“While Anglophone publishing is intensely concerned with comparative titles and where a novel fits into the landscape, contemporary Arabic publishing largely is not. As such, there is no fixed terminology used for cli fi (climate fiction) in Arabic—though there is fiction that looks much like cli fi in English.”
— Speculative Climate Futures in Arabic Literature
Personally, I think genre is bullshit and one of Western civilization's most detrimental inventions for culture at large.
#journal #reads #research #press
Warhol's MY HUSTLER cost $500 to make. Its first week at The Filmmaker's Cinematheque in New York brought in $4000 USD. The year was 1966.
It's hard to imagine being able to shoot an indy film today and make a profit after screening it in no more than one movie theatre, for months even let alone a single week.
Where did the world go so wrong.
#journal #reads
Andy Warhol sold one of his largest flower paintings to Isabelle Collin Dufresne (who would eventually adopt the moniker Ultraviolet) for today's equivalent of about $5,000 USD. Hardly comparable to some of the sums fetched by today's top working artists, but here's the thing; his rent for The Factory, the legendary space that was his art studio, production house, and entourage hangout was no more than $150, the equivalent of close to $1,500 today.
For context, the Factory was 5,000 square feet and located in Midtown Manhattan.

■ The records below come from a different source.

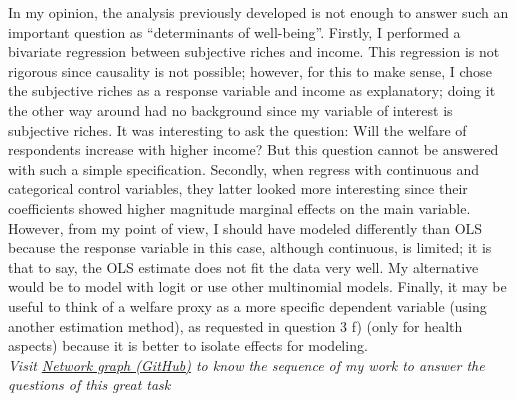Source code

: \documentclass[12pt,a4paper]{article}
\begin{document}
	In my opinion, the analysis previously developed is not enough to answer such an important question as “determinants of well-being”.
	Firstly, I performed a bivariate regression between subjective riches and income. This regression is not rigorous since causality is not possible; however, for this to make sense, I chose the subjective riches as a response variable and income as explanatory; doing it the other way around had no background since my variable of interest is subjective riches. It was interesting to ask the question: Will the welfare of respondents increase with higher income? But this question cannot be answered with such a simple specification.
	Secondly, when regress with continuous and categorical control variables, they latter looked more interesting since their coefficients showed higher magnitude marginal effects on the main variable. However, from my point of view, I should have modeled differently than OLS because the response variable in this case, although continuous, is limited; it is that to say, the OLS estimate does not fit the data very well. My alternative would be to model with logit or use other multinomial models.
	Finally, it may be useful to think of a welfare proxy as a more specific dependent variable (using another estimation method), as requested in question 3 f) (only for health aspects) because it is better to isolate effects for modeling.\\[0.8 cm]

	
	\textit{Visit \href{"https://github.com/JasonCruz18/Subjective_Well-Being_Data_Task-BID-Columbia/network" }{Network graph (GitHub)} to know the sequence of my work to answer the questions of this great task}
	
\end{document}
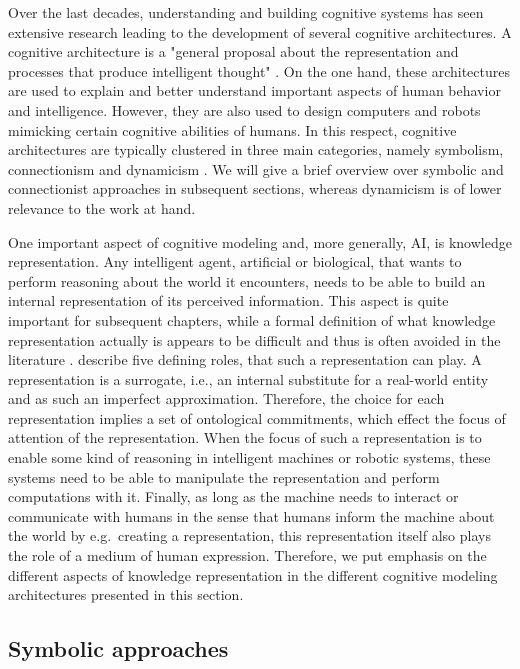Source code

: Over the last decades, understanding and building cognitive systems has seen extensive research leading to the development of several cognitive architectures.
A cognitive architecture is a "general proposal about the representation and processes that produce intelligent thought" \parencite{Thagard2012}.
On the one hand, these architectures are used to explain and better understand important aspects of human behavior and intelligence.
However, they are also used to design computers and robots mimicking certain cognitive abilities of humans.
In this respect, cognitive architectures are typically clustered in three main categories, namely symbolism, connectionism and dynamicism \parencite{Eliasmith2013}.
We will give a brief overview over symbolic and connectionist approaches in subsequent sections, whereas dynamicism \parencite{Schoener2008} is of lower relevance to the work at hand.

One important aspect of cognitive modeling and, more generally, \ac{AI}, is knowledge representation.
Any intelligent agent, artificial or biological, that wants to perform reasoning about the world it encounters, needs to be able to build an internal representation of its perceived information.
This aspect is quite important for subsequent chapters, while a formal definition of what knowledge representation actually is appears to be difficult and thus is often avoided in the literature \parencite{Davis1993}.
\textcite{Davis1993} describe five defining roles, that such a representation can play.
A representation is a surrogate, i.e., an internal substitute for a real-world entity and as such an imperfect approximation.
Therefore, the choice for each representation implies a set of ontological commitments, which effect the focus of attention of the representation.  
When the focus of such a representation is to enable some kind of reasoning in intelligent machines or robotic systems, these systems need to be able to manipulate the representation and perform computations with it.
Finally, as long as the machine needs to interact or communicate with humans in the sense that humans inform the machine about the world by e.g.\ creating a representation, this representation itself also plays the role of a medium of human expression.
Therefore, we put emphasis on the different aspects of knowledge representation in the different cognitive modeling architectures presented in this section.

\subsection{Symbolic approaches}%
\label{subsec:symbolic_approaches}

It was by all accounts beyond dilapidated, but still a massive centrally located space in America's densest city. The best you could hope for for that kind of money today is little more than a closet and chances are it wouldn't even be so centrally located.
Another way to look at this is: The sale of one painting could cover the cost of over 3 months' rent.
#journal #reads
“Large Language Models are remarkably similar to Mary Shelley's Frankenstein monster—because they're a big, stitched-up gathering of many little dead bits and pieces, with some voltage put through them, that can sit up on the slab and talk.” — Bruce Sterling on AI for Newsweek.
Somewhat relatedly, Fast Company Middle East surveys a number of artists, including myself, on developments in AI-generated art.
#journal
Re-watching RUN LOLA RUN for the first time in over 20 years. So much stranger than I remember, with many odd narrative choices. Its cool factor is still very cool, but it's also incredibly ridiculous. The fact that the entire premise of the film stems from the anxiety of not being on time, makes it funnier than its meant to be, and also very German.
Still a lot of fun to watch, and oddly refreshing somehow.
On a completely different note, I recently discovered that before landing on BLADE RUNNER for a title, Ridley Scott considered calling his movie ANDROID. While not as inventive a title, it would've been particularly cool after having just come off a movie called ALIEN.
#journal #watches #film
Andrew Huang and Rob Scallon make a song using only their left hands. Watching the gears in their minds at work as they arrive at solutions and encounter revelations is such a joy to observe.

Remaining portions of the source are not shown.